_Saved entries_
________________________
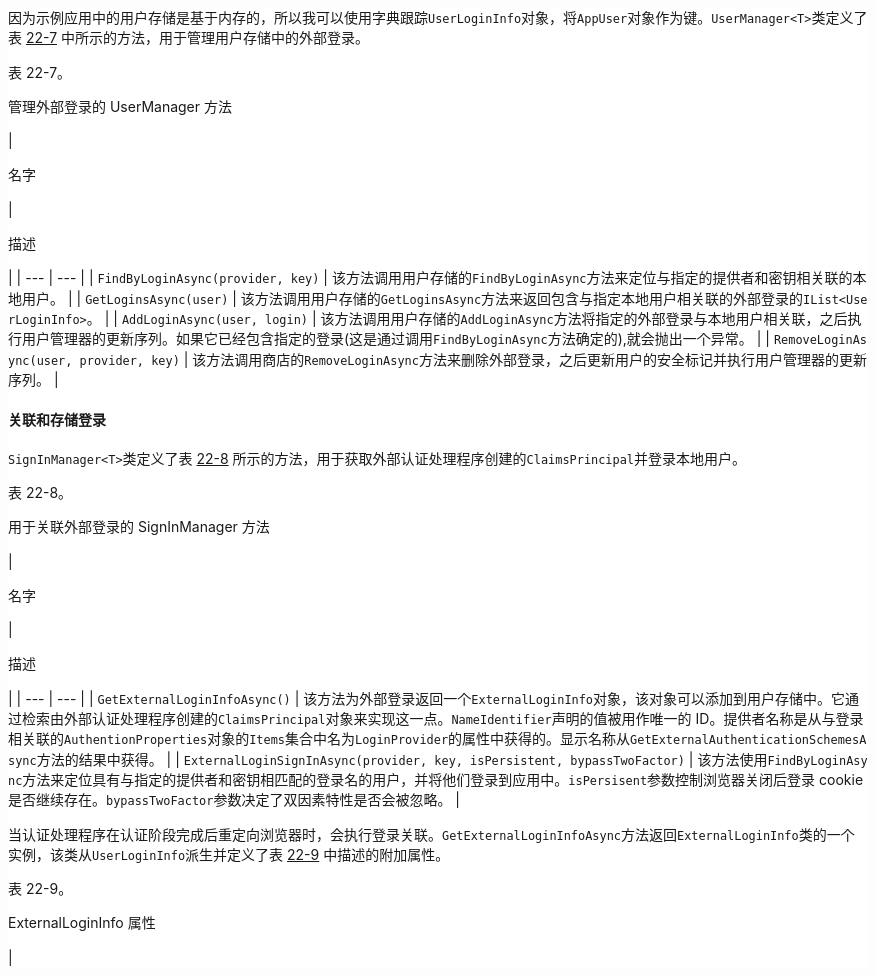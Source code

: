 因为示例应用中的用户存储是基于内存的，所以我可以使用字典跟踪`UserLoginInfo`对象，将`AppUser`对象作为键。`UserManager<T>`类定义了表 [22-7](#Tab7) 中所示的方法，用于管理用户存储中的外部登录。

表 22-7。

管理外部登录的 UserManager <t>方法</t>

<colgroup><col class="tcol1 align-left"> <col class="tcol2 align-left"></colgroup> 
| 

名字

 | 

描述

 |
| --- | --- |
| `FindByLoginAsync(provider, key)` | 该方法调用用户存储的`FindByLoginAsync`方法来定位与指定的提供者和密钥相关联的本地用户。 |
| `GetLoginsAsync(user)` | 该方法调用用户存储的`GetLoginsAsync`方法来返回包含与指定本地用户相关联的外部登录的`IList<UserLoginInfo>`。 |
| `AddLoginAsync(user, login)` | 该方法调用用户存储的`AddLoginAsync`方法将指定的外部登录与本地用户相关联，之后执行用户管理器的更新序列。如果它已经包含指定的登录(这是通过调用`FindByLoginAsync`方法确定的),就会抛出一个异常。 |
| `RemoveLoginAsync(user, provider, key)` | 该方法调用商店的`RemoveLoginAsync`方法来删除外部登录，之后更新用户的安全标记并执行用户管理器的更新序列。 |

#### 关联和存储登录

`SignInManager<T>`类定义了表 [22-8](#Tab8) 所示的方法，用于获取外部认证处理程序创建的`ClaimsPrincipal`并登录本地用户。

表 22-8。

用于关联外部登录的 SignInManager <t>方法</t>

<colgroup><col class="tcol1 align-left"> <col class="tcol2 align-left"></colgroup> 
| 

名字

 | 

描述

 |
| --- | --- |
| `GetExternalLoginInfoAsync()` | 该方法为外部登录返回一个`ExternalLoginInfo`对象，该对象可以添加到用户存储中。它通过检索由外部认证处理程序创建的`ClaimsPrincipal`对象来实现这一点。`NameIdentifier`声明的值被用作唯一的 ID。提供者名称是从与登录相关联的`AuthentionProperties`对象的`Items`集合中名为`LoginProvider`的属性中获得的。显示名称从`GetExternalAuthenticationSchemesAsync`方法的结果中获得。 |
| `ExternalLoginSignInAsync(provider, key, isPersistent, bypassTwoFactor)` | 该方法使用`FindByLoginAsync`方法来定位具有与指定的提供者和密钥相匹配的登录名的用户，并将他们登录到应用中。`isPersisent`参数控制浏览器关闭后登录 cookie 是否继续存在。`bypassTwoFactor`参数决定了双因素特性是否会被忽略。 |

当认证处理程序在认证阶段完成后重定向浏览器时，会执行登录关联。`GetExternalLoginInfoAsync`方法返回`ExternalLoginInfo`类的一个实例，该类从`UserLoginInfo`派生并定义了表 [22-9](#Tab9) 中描述的附加属性。

表 22-9。

ExternalLoginInfo 属性

<colgroup><col class="tcol1 align-left"> <col class="tcol2 align-left"></colgroup> 
|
________________________
For every line in the data above that has the string "UserManager", return that line.

: 因为示例应用中的用户存储是基于内存的，所以我可以使用字典跟踪`UserLoginInfo`对象，将`AppUser`对象作为键。`UserManager<T>`类定义了表 [22-7](#Tab7) 中所示的方法，用于管理用户存储中的外部登录。
管理外部登录的 UserManager <t>方法</t>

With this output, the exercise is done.